Mut – ein Wort, das unterschiedliche Assoziationen in uns auslöst, oder? Für manche bedeutet dieses Wort, Klippen hochzuklettern und große Abenteuer zu erleben, bei denen der Adrenalinspiegel steigt. Für andere bedeutet es, in der S-Bahn ein Gespräch mit dem Sitznachbarn anzufangen.

Ein Ausdruck von Mut beschäftigt mich gerade besonders. Wir leben in einer Gesellschaft, die behauptet, sehr tolerant zu sein. Und doch besteht sie sehr stark aus Kategorien und Schubladen. Selbst die Schublade „Intolerant“ geht ziemlich oft auf und zu.

Warum kategorisieren wir Menschen so stark? Es geschieht oft sehr unbewusst und doch passiert es jeden Tag in unseren Gedanken. Keiner von uns möchte rassistisch sein oder Menschen ausgrenzen, aber trotzdem tun wir es immer wieder. Zumindest in Gedanken. Denn wir beurteilen Menschen oft pauschal, ohne sie zu kennen.

Wie kommt das zustande? Ich hatte mal ein Erlebnis, das sehr einprägsam war. Es war, als ich ca. 18 Jahre alt war. Du musst wissen, zu der Zeit war ich keine sehr selbstsichere Person, sondern voll von Minderwertigkeit und Selbstzweifel. Ich war bei einer jungen Familie zum ersten Mal zu Besuch. Als ich ankam, schnappte die kleine Tochter wohl meine Unsicherheit auf und war mir gegenüber total scheu. Ihre Mama bemerkte das und meinte: „Also die Kleine ist sehr sensibel. Sie spürt sofort, wem sie vertrauen kann und wem nicht.“

So, da stand ich nun mit dieser Aussage, die für mich ja nur eines bedeuten konnte: Ich war nicht vertrauenswürdig. In meinem Kopf und auch in meinem Herzen fing eine wilde Suche an, warum ich nicht vertrauenswürdig sei. Irgendwas musste dieses sensible Kind ja gesehen haben, das ich scheinbar versteckte? Am Ende hatte ich nur noch mehr Selbstzweifel.

Was war passiert? Durch die Worte, die vermutlich nicht einmal sehr durchdacht waren, war ich in einer Schublade gelandet. Es hat für mich lange gedauert, aus dieser Grube rauszuklettern und zu verstehen, dass diese unüberlegte Aussage nicht der Realität entsprach. Ich war zwar nicht sicher, aber vertrauenswürdig war ich.

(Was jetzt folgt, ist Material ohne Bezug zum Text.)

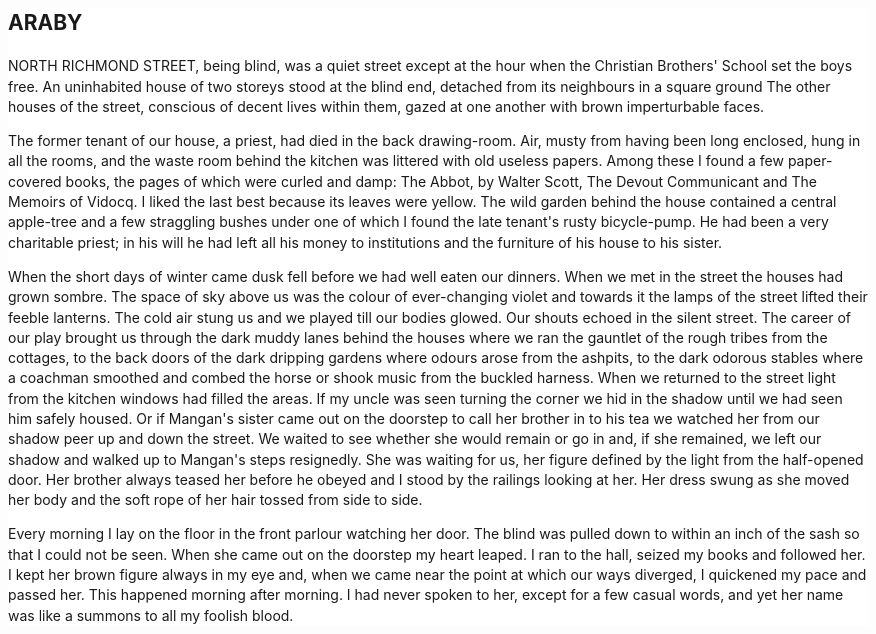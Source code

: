 ## ARABY

NORTH RICHMOND STREET, being blind, was a quiet street except at the
hour when the Christian Brothers' School set the boys free. An
uninhabited house of two storeys stood at the blind end, detached from
its neighbours in a square ground The other houses of the street,
conscious of decent lives within them, gazed at one another with brown
imperturbable faces.

The former tenant of our house, a priest, had died in the back
drawing-room. Air, musty from having been long enclosed, hung in all the
rooms, and the waste room behind the kitchen was littered with old
useless papers. Among these I found a few paper-covered books, the pages
of which were curled and damp: The Abbot, by Walter Scott, The Devout
Communicant and The Memoirs of Vidocq. I liked the last best because its
leaves were yellow. The wild garden behind the house contained a central
apple-tree and a few straggling bushes under one of which I found the
late tenant's rusty bicycle-pump. He had been a very charitable priest;
in his will he had left all his money to institutions and the furniture
of his house to his sister.

When the short days of winter came dusk fell before we had well eaten
our dinners. When we met in the street the houses had grown sombre. The
space of sky above us was the colour of ever-changing violet and towards
it the lamps of the street lifted their feeble lanterns. The cold air
stung us and we played till our bodies glowed. Our shouts echoed in the
silent street. The career of our play brought us through the dark muddy
lanes behind the houses where we ran the gauntlet of the rough tribes
from the cottages, to the back doors of the dark dripping gardens where
odours arose from the ashpits, to the dark odorous stables where a
coachman smoothed and combed the horse or shook music from the buckled
harness. When we returned to the street light from the kitchen windows
had filled the areas. If my uncle was seen turning the corner we hid in
the shadow until we had seen him safely housed. Or if Mangan's sister
came out on the doorstep to call her brother in to his tea we watched
her from our shadow peer up and down the street. We waited to see
whether she would remain or go in and, if she remained, we left our
shadow and walked up to Mangan's steps resignedly. She was waiting for
us, her figure defined by the light from the half-opened door. Her
brother always teased her before he obeyed and I stood by the railings
looking at her. Her dress swung as she moved her body and the soft rope
of her hair tossed from side to side.

Every morning I lay on the floor in the front parlour watching her door.
The blind was pulled down to within an inch of the sash so that I could
not be seen. When she came out on the doorstep my heart leaped. I ran to
the hall, seized my books and followed her. I kept her brown figure
always in my eye and, when we came near the point at which our ways
diverged, I quickened my pace and passed her. This happened morning
after morning. I had never spoken to her, except for a few casual words,
and yet her name was like a summons to all my foolish blood.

Oft kategorisieren wir Menschen, ohne dass es eine bewusst negative Handlung ist. Ich verstehe schon, dass es Menschen gibt, für die wir fast automatisch Sympathie oder auch Empathie empfinden. Manche Menschen haben uns wehgetan und es gibt eine konkrete Handlung, die erfordert, dass wir von ihnen Abstand nehmen. Darum geht es hier nicht.

Wenn du aber in deinem Denken entdeckst, dass du Menschen, ohne sie zu kennen, in Kategorien und Schubladen steckst, will ich dich dazu ermutigen, diese Gedanken zu unterbrechen und dich dagegen zu entscheiden.

Jesus teilt uns nicht in Kategorien ein. Sein Geschenk der Gnade ist für jeden Menschen zugänglich gemacht. Da spielen Herkunft, Status, Geschlecht, Hautfarbe, Ausbildung und Qualifikation überhaupt keine Rolle. In Apostelgeschichte 10,34-35 sagt der Apostel Petrus, dass er erkannt hat, dass Gott nicht bestimmte Menschen anderen vorzieht. Er nimmt alle an, die zu ihm kommen und bereit sind, ihr Leben unter seine Leiterschaft zu stellen.

Es ist eine große Herausforderung, Menschen nicht in Kategorien und Schubladen zu stecken. Du und ich, wir sind alle daran schuldig geworden. Aber ich möchte uns gemeinsam ermutigen, den MUT zu haben, nicht zu kategorisieren, sondern Menschen kennenzulernen. Ihre Geschichte zu hören. Ihre Herausforderungen zu hören und zu helfen, wo wir können. In deiner Schule, an der Uni, im Geschäft oder in deinem Freundeskreis: habe den Mut, hinzuschauen und ein Licht zu sein…

Wenn wir diesen Mut haben, bringen wir eine neue Reformation in unsere Gesellschaft!